Beden alarak dünyaya gelmenin ilginç yanı da budur. Tanrı dünyaya, çaresiz, küçük bir bebek olarak geldi; böylece kötülüğün gücüne yakalanan herkese yardım etmek için hazırlanabilirdi. İsa’nın, kendisini besleyebilmesi için bir anneye ihtiyacı vardı çünkü bir gün bizi besleyen yaşam ekmeği olacaktı. Bir gün hepimiz O’nun huzurunda temiz ve kutsal olan doğruluk gömleğini giyelim ve yanında sonsuza dek huzur bulalım diye ailesi O’na gözleri gibi bakmıştı.

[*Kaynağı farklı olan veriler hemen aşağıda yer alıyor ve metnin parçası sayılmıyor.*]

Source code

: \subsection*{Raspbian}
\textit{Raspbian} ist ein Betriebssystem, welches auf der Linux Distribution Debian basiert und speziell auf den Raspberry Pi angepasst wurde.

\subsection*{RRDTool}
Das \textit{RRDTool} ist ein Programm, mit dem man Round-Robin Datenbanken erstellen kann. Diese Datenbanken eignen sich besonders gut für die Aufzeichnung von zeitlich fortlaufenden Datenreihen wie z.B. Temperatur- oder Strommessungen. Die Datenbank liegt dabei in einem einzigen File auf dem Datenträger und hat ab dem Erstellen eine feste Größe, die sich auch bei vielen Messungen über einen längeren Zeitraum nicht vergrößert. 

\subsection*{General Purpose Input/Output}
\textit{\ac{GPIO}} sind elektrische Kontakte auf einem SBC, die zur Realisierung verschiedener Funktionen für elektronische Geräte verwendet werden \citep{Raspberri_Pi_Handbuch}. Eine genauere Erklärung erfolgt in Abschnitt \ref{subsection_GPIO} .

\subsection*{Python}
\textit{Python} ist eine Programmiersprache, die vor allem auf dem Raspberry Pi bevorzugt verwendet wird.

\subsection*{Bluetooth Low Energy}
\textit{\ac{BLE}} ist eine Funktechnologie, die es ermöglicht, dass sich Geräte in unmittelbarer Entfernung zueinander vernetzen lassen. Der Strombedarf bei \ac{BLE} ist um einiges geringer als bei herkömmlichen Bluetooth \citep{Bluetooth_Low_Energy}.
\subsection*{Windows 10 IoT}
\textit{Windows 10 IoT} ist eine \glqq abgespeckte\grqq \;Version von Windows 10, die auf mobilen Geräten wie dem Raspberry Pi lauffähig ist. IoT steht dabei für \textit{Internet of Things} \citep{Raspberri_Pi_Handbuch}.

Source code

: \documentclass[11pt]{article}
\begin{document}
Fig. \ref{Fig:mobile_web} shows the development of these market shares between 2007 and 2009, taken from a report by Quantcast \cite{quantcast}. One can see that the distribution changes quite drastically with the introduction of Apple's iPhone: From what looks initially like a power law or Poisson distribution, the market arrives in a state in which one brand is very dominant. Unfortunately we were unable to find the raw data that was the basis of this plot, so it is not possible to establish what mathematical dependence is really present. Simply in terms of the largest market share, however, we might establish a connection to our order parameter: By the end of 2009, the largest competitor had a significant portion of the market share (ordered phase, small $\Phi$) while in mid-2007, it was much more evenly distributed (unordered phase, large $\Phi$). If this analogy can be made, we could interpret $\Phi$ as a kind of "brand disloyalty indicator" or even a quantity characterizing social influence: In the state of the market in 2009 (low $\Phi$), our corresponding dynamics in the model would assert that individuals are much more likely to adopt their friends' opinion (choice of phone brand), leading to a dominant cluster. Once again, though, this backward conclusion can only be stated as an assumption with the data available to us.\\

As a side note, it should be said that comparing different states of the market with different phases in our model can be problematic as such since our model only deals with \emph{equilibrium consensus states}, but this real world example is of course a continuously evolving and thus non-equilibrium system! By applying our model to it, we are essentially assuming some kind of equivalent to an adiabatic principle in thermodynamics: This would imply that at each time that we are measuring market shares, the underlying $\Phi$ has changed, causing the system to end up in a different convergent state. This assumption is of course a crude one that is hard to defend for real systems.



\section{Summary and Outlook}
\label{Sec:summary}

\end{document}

Şimdi de O’na iman ettiğiniz için İsa sizi, O’nu tanımayan bir dünyada yaşayıp hizmette bulunduğunuz süre boyunca hayatınızın her gününde kendisini taşımaya davet ediyor. Bir imanlı olarak aynı zamanda Mesih taşıyıcısınız; İsa Mesih içinizde yaşıyor. Sizi asla yalnız bırakmıyor. Siz de O’nu, müjdeyi başkalarıyla paylaşarak dünyaya taşırsınız. Bir Hristiyan’ın nasıl olması gerektiğini gerek sözlerinizle gerek davranışlarınzla gösterirken taşırsınız Mesih’i. O da sizi zor zamanlarınızda, tehlikedeyken, ayartılırken, ölüm zamanınız gelirken kendisiyle birlikte cennete taşıyacaktır.
GÜNÜN DUASI: Rab’bim Mesih İsa, yüreğimde yaşadığın için sana şükürler olsun. Bana yardım etk ki, senin Müjde’ni başkalarına duyurayım. Amin.